Subject: RE: BS: Wicca and Halloween??
Walpurgis Night is not at Hallows, it's actually the other end of the celendar, May 1, at Beltane...

I call myself a witch, not a "Wiccan," but I can say that one reason these celebrations are getting banned in more and more places each year is related to a very sneaky and calculated effort on the part of Pentecostal and other right-wing Christian groups to "beat us at our own game." In other words, by mounting campaigns that sound like poltically-correct attempts to "not offend" anyone they are making sure a holiday they see as "satanic" is not going to pollute their children's minds...and they do it in the guise of trying to censor Hallowe'en celebrations so as not to offend Wiccans. It's quite insidious actually.

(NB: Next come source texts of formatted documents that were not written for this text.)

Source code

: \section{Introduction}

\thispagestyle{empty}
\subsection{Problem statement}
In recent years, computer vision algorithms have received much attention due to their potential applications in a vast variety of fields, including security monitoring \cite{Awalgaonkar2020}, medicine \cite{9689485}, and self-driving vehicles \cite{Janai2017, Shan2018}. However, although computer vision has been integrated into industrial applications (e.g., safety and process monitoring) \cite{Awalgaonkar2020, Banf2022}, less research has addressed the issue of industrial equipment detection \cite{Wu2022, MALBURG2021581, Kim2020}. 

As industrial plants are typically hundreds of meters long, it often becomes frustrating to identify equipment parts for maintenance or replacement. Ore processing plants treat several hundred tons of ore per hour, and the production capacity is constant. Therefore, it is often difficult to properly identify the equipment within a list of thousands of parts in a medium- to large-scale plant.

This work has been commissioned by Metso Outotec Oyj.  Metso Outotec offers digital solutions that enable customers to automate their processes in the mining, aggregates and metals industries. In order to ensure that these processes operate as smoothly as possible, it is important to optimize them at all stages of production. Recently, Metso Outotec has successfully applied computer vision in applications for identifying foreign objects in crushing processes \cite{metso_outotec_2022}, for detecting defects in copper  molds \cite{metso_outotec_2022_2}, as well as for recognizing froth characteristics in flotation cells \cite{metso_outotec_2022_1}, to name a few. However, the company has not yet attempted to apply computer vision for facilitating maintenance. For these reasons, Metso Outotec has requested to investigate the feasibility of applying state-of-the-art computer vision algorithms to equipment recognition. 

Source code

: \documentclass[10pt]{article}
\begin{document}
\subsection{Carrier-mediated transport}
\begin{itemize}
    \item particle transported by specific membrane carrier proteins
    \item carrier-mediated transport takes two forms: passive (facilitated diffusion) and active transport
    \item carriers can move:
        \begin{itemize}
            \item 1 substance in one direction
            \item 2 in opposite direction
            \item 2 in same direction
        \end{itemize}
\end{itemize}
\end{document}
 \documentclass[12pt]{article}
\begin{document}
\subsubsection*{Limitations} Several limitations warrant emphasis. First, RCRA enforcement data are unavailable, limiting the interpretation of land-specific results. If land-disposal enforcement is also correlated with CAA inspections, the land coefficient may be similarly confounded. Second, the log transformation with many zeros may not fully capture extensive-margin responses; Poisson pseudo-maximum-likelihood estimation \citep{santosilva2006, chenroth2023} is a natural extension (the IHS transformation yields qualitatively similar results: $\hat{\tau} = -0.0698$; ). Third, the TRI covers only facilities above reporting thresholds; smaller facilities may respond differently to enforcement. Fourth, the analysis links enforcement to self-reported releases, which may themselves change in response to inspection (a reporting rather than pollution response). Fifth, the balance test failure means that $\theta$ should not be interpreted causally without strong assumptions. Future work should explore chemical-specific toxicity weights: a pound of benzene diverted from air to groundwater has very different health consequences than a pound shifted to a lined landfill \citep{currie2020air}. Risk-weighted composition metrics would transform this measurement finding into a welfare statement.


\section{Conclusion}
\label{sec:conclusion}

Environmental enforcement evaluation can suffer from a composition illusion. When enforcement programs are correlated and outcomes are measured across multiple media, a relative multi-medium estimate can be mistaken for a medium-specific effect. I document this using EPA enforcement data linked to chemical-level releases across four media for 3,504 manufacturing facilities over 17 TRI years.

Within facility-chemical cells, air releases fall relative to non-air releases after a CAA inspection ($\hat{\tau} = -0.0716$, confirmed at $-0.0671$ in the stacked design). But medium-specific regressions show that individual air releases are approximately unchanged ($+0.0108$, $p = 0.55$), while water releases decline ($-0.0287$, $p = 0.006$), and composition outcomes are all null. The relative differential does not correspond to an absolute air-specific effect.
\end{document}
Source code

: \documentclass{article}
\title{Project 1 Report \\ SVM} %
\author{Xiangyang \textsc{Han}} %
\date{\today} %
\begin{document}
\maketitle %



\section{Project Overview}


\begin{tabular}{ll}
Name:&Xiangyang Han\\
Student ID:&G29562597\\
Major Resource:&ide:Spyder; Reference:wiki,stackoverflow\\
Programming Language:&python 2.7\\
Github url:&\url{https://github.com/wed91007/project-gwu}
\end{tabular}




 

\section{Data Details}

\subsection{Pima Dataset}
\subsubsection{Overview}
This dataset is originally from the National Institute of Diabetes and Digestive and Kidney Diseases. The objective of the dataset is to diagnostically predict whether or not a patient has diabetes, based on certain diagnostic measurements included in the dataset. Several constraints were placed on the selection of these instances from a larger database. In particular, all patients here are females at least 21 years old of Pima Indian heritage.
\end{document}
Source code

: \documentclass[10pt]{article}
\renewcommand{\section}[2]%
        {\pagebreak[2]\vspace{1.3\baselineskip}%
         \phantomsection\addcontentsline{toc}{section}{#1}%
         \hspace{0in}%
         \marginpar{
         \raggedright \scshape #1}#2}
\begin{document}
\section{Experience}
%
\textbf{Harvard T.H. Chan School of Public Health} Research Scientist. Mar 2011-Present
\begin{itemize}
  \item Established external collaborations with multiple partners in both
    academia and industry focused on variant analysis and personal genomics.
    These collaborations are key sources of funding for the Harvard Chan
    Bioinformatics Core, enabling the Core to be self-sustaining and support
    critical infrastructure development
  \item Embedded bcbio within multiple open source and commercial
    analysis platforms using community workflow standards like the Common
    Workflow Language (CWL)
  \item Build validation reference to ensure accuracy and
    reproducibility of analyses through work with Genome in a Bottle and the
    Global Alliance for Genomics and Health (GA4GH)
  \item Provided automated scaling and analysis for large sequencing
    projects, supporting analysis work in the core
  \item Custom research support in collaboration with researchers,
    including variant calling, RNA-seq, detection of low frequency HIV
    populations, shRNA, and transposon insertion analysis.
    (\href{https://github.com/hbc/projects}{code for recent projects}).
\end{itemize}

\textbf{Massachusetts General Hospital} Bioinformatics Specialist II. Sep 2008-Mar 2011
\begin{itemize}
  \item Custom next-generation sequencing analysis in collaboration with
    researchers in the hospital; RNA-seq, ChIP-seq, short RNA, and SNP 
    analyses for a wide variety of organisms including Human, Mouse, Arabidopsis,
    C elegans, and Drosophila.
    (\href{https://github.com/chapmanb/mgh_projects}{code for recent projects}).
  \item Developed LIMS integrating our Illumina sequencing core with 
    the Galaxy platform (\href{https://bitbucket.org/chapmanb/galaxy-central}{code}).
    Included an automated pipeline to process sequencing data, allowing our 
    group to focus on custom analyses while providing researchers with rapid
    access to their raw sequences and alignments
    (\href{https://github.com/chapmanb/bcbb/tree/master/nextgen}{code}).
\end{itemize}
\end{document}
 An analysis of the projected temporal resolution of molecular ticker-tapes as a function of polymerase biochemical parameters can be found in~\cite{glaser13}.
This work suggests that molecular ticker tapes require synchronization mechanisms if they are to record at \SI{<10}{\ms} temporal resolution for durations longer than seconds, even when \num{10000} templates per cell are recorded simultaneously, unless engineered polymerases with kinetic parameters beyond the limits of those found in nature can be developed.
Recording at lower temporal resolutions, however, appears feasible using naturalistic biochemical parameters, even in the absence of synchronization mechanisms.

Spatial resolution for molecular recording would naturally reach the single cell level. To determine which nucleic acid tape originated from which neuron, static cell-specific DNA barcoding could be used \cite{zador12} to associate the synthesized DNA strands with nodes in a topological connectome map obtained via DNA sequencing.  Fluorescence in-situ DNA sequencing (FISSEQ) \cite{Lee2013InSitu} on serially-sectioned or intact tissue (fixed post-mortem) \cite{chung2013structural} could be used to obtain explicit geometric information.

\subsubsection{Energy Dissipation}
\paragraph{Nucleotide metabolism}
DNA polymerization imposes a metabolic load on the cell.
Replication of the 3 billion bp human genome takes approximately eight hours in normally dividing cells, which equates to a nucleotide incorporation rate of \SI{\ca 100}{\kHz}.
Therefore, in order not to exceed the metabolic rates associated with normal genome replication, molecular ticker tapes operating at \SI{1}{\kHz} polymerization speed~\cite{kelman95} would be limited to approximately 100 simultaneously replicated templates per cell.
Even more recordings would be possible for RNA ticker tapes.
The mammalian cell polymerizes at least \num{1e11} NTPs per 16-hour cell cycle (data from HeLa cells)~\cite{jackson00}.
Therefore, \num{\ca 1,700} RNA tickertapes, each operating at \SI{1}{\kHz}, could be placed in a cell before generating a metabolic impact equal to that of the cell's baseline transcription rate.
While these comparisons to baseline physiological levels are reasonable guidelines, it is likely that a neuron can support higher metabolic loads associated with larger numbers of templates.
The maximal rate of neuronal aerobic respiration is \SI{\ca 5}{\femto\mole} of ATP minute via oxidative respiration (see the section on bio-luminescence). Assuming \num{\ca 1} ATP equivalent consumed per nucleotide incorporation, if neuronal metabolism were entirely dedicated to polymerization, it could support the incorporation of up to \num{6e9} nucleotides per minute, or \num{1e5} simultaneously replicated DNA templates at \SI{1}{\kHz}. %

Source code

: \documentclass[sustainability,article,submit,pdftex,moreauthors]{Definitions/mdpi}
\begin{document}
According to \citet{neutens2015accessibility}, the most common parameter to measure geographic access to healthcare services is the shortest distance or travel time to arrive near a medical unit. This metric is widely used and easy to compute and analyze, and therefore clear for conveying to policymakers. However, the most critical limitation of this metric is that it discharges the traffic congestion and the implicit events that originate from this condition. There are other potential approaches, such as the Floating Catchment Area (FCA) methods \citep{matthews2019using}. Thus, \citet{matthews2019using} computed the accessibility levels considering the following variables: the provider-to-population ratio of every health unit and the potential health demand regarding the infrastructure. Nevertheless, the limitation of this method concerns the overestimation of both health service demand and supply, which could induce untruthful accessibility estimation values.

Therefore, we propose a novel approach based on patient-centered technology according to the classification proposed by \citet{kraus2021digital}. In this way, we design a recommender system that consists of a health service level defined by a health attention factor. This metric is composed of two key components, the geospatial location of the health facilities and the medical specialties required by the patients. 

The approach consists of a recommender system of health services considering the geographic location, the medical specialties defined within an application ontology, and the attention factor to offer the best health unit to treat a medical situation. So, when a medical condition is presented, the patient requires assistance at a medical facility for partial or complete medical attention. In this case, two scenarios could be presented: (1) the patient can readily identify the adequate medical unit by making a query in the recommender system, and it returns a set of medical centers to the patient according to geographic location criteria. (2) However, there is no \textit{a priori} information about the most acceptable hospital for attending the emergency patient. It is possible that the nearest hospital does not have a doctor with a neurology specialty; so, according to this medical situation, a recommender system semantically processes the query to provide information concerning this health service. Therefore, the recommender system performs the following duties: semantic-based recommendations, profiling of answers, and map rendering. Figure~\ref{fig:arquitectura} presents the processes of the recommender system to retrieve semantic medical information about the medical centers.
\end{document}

Witches celebrate this holiday as they celebrate others included in their calendar, which are based ona nd borrowed from agrarian and fertility festivals in western Europe and the British Isles and Ireland. Most of the USA's Hallowe'en customs arrived with Irish immigrants. The "Wiccan" ways of celebrating Samhain or Hallowmass tend to borrow more from Scottish and English tradition: dumb suppers, Harvest Home celebrations (also based on the Thomas Tryon novel of the same name), mystery plays, and feasts of the dead. It's an acknowledgement of the changing season (Samhain is Gaelic for "summer's end"), and of the Irish belief that this is a time (it also occurs at Beltane) when the "veil between the worlds," or the barrier separating this world from the realm of the dead, is thinner than usual, allowing us to contact the dead, and to assist in sending recently-deceased souls onward in their journey to the afterlife...

It's not "new age clap-trap" as Clinton Hammond so wrongly puts it--it's a belief system drawn from ancient and time-held customs and practices from the lands of our ancestors. Many of the rituals I have attended are highly literate and poetic and very powerful. And most modern witches take this holiday very seriously...but we attend our share of parties too!